** Task to carry out **
Every line in the data below that includes "linewidth" belongs in the answer, copied as it stands.

*** Data for this task ***

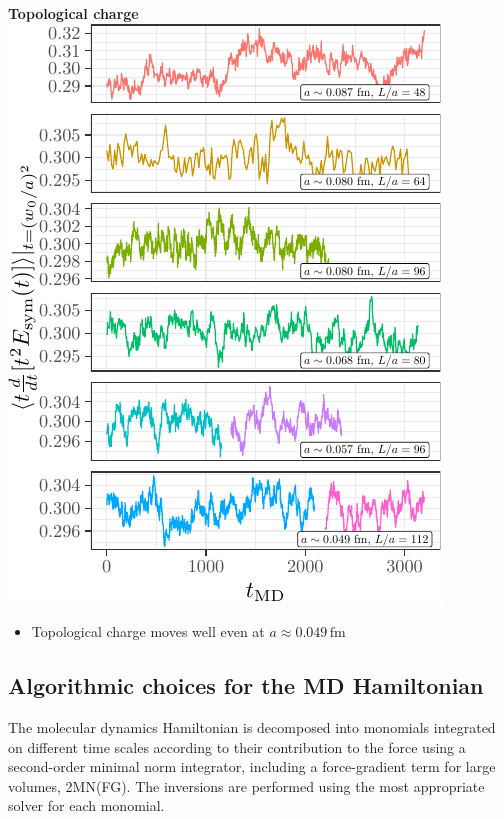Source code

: \documentclass[a0,portrait]{a0poster}
\begin{document}
\begin{multicols}{2}
\begin{minipage}{0.48\linewidth}
        \textbf{\hspace{3cm}Topological charge}\\
        \includegraphics[width=\linewidth,page=2]{data/gf_observables/gf_observables_md_histories}
        \begin{itemize}
            \item Topological charge moves well even at $a\approx 0.049 \, \mathrm{fm}$
        \end{itemize}
    \end{minipage}

    \subsection*{Algorithmic choices for the MD Hamiltonian}
    \noindent The molecular dynamics Hamiltonian is decomposed into monomials integrated on different time scales according to their contribution to the force using a second-order minimal norm integrator, including a force-gradient term for large volumes, 2MN(FG). The inversions are performed using the most appropriate solver for each monomial.
    \vspace{0.5cm}


\end{multicols}
\end{document}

*** End of Data for this task ***

** Finished task **
\begin{minipage}{0.48\linewidth}
        \includegraphics[width=\linewidth,page=2]{data/gf_observables/gf_observables_md_histories}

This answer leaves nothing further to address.